[[ Exercise data open ]]

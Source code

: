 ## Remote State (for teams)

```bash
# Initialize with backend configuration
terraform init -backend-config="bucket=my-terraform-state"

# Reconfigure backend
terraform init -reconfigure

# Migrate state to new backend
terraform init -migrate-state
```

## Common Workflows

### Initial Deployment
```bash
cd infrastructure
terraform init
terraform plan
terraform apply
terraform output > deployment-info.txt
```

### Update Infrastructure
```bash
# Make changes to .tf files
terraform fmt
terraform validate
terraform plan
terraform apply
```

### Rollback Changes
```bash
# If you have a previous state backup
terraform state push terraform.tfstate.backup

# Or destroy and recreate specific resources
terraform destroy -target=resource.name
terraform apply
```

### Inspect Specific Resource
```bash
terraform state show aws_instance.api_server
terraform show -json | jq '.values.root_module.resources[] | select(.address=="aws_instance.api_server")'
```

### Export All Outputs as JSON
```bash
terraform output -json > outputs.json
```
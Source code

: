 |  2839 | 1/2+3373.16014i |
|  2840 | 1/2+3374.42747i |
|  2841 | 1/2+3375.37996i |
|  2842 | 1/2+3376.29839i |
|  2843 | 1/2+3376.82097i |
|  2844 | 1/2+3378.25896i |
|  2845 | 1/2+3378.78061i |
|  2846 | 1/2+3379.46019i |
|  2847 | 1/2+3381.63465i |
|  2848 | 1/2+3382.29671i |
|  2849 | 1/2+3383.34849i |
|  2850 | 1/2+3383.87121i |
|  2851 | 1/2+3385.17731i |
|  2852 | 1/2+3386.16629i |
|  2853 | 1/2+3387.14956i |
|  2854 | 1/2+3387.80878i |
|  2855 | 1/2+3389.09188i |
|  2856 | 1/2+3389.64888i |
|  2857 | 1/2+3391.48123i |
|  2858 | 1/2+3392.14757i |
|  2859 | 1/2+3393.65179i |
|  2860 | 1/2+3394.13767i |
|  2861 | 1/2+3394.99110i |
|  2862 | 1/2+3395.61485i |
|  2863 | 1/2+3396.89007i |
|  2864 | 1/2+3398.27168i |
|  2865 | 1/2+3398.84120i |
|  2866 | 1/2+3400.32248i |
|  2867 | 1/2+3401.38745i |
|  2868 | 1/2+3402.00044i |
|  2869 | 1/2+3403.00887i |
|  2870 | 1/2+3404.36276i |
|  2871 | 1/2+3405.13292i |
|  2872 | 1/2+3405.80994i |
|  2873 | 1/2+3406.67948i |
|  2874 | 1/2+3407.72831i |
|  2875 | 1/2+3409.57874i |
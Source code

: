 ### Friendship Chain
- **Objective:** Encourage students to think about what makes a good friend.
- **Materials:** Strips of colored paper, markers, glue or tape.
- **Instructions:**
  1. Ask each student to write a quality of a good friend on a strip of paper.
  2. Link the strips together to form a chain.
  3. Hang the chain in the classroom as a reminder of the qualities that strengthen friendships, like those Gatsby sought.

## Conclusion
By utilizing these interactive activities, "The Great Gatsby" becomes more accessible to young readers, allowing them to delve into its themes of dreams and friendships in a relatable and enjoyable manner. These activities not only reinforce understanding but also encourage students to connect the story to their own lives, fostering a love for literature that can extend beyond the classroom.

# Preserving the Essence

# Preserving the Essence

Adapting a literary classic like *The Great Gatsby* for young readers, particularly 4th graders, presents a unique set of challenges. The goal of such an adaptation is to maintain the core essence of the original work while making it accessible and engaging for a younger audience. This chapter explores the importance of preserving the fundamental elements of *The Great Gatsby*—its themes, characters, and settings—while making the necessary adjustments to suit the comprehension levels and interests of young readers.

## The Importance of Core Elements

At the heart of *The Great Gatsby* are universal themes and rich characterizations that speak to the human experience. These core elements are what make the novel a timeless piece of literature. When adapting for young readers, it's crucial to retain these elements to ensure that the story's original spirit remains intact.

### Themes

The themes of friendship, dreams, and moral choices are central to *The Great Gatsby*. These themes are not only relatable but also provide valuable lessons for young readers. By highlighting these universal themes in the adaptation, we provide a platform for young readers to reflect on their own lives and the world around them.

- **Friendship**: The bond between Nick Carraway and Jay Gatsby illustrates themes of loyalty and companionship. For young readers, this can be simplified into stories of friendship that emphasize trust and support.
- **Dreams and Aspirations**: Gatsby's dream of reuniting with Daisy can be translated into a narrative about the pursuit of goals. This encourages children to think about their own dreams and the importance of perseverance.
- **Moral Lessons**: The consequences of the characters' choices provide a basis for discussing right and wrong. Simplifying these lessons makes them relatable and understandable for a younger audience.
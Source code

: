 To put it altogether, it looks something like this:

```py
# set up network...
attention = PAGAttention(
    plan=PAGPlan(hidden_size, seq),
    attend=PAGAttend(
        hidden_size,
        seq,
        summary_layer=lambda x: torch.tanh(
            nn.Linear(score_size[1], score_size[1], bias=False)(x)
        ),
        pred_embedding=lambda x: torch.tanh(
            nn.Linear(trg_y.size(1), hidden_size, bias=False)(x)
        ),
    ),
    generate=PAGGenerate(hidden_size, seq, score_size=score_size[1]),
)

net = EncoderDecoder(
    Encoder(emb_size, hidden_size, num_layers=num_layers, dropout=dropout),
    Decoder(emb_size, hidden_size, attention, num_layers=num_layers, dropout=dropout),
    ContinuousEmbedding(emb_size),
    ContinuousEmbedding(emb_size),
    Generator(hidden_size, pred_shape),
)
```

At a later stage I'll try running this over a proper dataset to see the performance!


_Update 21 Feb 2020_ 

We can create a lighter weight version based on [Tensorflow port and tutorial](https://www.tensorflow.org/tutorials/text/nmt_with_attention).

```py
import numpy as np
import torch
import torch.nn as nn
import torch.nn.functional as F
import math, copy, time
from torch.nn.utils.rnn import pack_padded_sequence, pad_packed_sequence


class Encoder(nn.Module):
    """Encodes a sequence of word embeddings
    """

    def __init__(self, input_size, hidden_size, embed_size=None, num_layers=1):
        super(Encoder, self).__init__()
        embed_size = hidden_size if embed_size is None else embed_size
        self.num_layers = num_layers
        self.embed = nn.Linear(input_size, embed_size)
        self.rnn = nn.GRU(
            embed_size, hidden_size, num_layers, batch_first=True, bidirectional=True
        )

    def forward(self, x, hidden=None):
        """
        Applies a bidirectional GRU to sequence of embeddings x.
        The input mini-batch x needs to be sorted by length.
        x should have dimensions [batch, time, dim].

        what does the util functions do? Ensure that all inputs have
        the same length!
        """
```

[[ Exercise data closed ]]

*Task to carry out:* Repeat the whole listing, keeping every word exactly as it is.

*Answer to this task:*
Source code

: ## Remote State (for teams)

```bash
# Initialize with backend configuration
terraform init -backend-config="bucket=my-terraform-state"

# Reconfigure backend
terraform init -reconfigure

# Migrate state to new backend
terraform init -migrate-state
```

## Common Workflows

### Initial Deployment
```bash
cd infrastructure
terraform init
terraform plan
terraform apply
terraform output > deployment-info.txt
```

### Update Infrastructure
```bash
# Make changes to .tf files
terraform fmt
terraform validate
terraform plan
terraform apply
```

### Rollback Changes
```bash
# If you have a previous state backup
terraform state push terraform.tfstate.backup

# Or destroy and recreate specific resources
terraform destroy -target=resource.name
terraform apply
```

### Inspect Specific Resource
```bash
terraform state show aws_instance.api_server
terraform show -json | jq '.values.root_module.resources[] | select(.address=="aws_instance.api_server")'
```

### Export All Outputs as JSON
```bash
terraform output -json > outputs.json
```
Source code

: |  2839 | 1/2+3373.16014i |
|  2840 | 1/2+3374.42747i |
|  2841 | 1/2+3375.37996i |
|  2842 | 1/2+3376.29839i |
|  2843 | 1/2+3376.82097i |
|  2844 | 1/2+3378.25896i |
|  2845 | 1/2+3378.78061i |
|  2846 | 1/2+3379.46019i |
|  2847 | 1/2+3381.63465i |
|  2848 | 1/2+3382.29671i |
|  2849 | 1/2+3383.34849i |
|  2850 | 1/2+3383.87121i |
|  2851 | 1/2+3385.17731i |
|  2852 | 1/2+3386.16629i |
|  2853 | 1/2+3387.14956i |
|  2854 | 1/2+3387.80878i |
|  2855 | 1/2+3389.09188i |
|  2856 | 1/2+3389.64888i |
|  2857 | 1/2+3391.48123i |
|  2858 | 1/2+3392.14757i |
|  2859 | 1/2+3393.65179i |
|  2860 | 1/2+3394.13767i |
|  2861 | 1/2+3394.99110i |
|  2862 | 1/2+3395.61485i |
|  2863 | 1/2+3396.89007i |
|  2864 | 1/2+3398.27168i |
|  2865 | 1/2+3398.84120i |
|  2866 | 1/2+3400.32248i |
|  2867 | 1/2+3401.38745i |
|  2868 | 1/2+3402.00044i |
|  2869 | 1/2+3403.00887i |
|  2870 | 1/2+3404.36276i |
|  2871 | 1/2+3405.13292i |
|  2872 | 1/2+3405.80994i |
|  2873 | 1/2+3406.67948i |
|  2874 | 1/2+3407.72831i |
|  2875 | 1/2+3409.57874i |
Source code

: ### Friendship Chain
- **Objective:** Encourage students to think about what makes a good friend.
- **Materials:** Strips of colored paper, markers, glue or tape.
- **Instructions:**
  1. Ask each student to write a quality of a good friend on a strip of paper.
  2. Link the strips together to form a chain.
  3. Hang the chain in the classroom as a reminder of the qualities that strengthen friendships, like those Gatsby sought.

## Conclusion
By utilizing these interactive activities, "The Great Gatsby" becomes more accessible to young readers, allowing them to delve into its themes of dreams and friendships in a relatable and enjoyable manner. These activities not only reinforce understanding but also encourage students to connect the story to their own lives, fostering a love for literature that can extend beyond the classroom.

# Preserving the Essence

# Preserving the Essence

Adapting a literary classic like *The Great Gatsby* for young readers, particularly 4th graders, presents a unique set of challenges. The goal of such an adaptation is to maintain the core essence of the original work while making it accessible and engaging for a younger audience. This chapter explores the importance of preserving the fundamental elements of *The Great Gatsby*—its themes, characters, and settings—while making the necessary adjustments to suit the comprehension levels and interests of young readers.

## The Importance of Core Elements

At the heart of *The Great Gatsby* are universal themes and rich characterizations that speak to the human experience. These core elements are what make the novel a timeless piece of literature. When adapting for young readers, it's crucial to retain these elements to ensure that the story's original spirit remains intact.

### Themes

The themes of friendship, dreams, and moral choices are central to *The Great Gatsby*. These themes are not only relatable but also provide valuable lessons for young readers. By highlighting these universal themes in the adaptation, we provide a platform for young readers to reflect on their own lives and the world around them.

- **Friendship**: The bond between Nick Carraway and Jay Gatsby illustrates themes of loyalty and companionship. For young readers, this can be simplified into stories of friendship that emphasize trust and support.
- **Dreams and Aspirations**: Gatsby's dream of reuniting with Daisy can be translated into a narrative about the pursuit of goals. This encourages children to think about their own dreams and the importance of perseverance.
- **Moral Lessons**: The consequences of the characters' choices provide a basis for discussing right and wrong. Simplifying these lessons makes them relatable and understandable for a younger audience.
Source code

: To put it altogether, it looks something like this:

```py
# set up network...
attention = PAGAttention(
    plan=PAGPlan(hidden_size, seq),
    attend=PAGAttend(
        hidden_size,
        seq,
        summary_layer=lambda x: torch.tanh(
            nn.Linear(score_size[1], score_size[1], bias=False)(x)
        ),
        pred_embedding=lambda x: torch.tanh(
            nn.Linear(trg_y.size(1), hidden_size, bias=False)(x)
        ),
    ),
    generate=PAGGenerate(hidden_size, seq, score_size=score_size[1]),
)

net = EncoderDecoder(
    Encoder(emb_size, hidden_size, num_layers=num_layers, dropout=dropout),
    Decoder(emb_size, hidden_size, attention, num_layers=num_layers, dropout=dropout),
    ContinuousEmbedding(emb_size),
    ContinuousEmbedding(emb_size),
    Generator(hidden_size, pred_shape),
)
```

At a later stage I'll try running this over a proper dataset to see the performance!


_Update 21 Feb 2020_ 

We can create a lighter weight version based on [Tensorflow port and tutorial](https://www.tensorflow.org/tutorials/text/nmt_with_attention).

```py
import numpy as np
import torch
import torch.nn as nn
import torch.nn.functional as F
import math, copy, time
from torch.nn.utils.rnn import pack_padded_sequence, pad_packed_sequence


class Encoder(nn.Module):
    """Encodes a sequence of word embeddings
    """

    def __init__(self, input_size, hidden_size, embed_size=None, num_layers=1):
        super(Encoder, self).__init__()
        embed_size = hidden_size if embed_size is None else embed_size
        self.num_layers = num_layers
        self.embed = nn.Linear(input_size, embed_size)
        self.rnn = nn.GRU(
            embed_size, hidden_size, num_layers, batch_first=True, bidirectional=True
        )

    def forward(self, x, hidden=None):
        """
        Applies a bidirectional GRU to sequence of embeddings x.
        The input mini-batch x needs to be sorted by length.
        x should have dimensions [batch, time, dim].

        what does the util functions do? Ensure that all inputs have
        the same length!
        """
```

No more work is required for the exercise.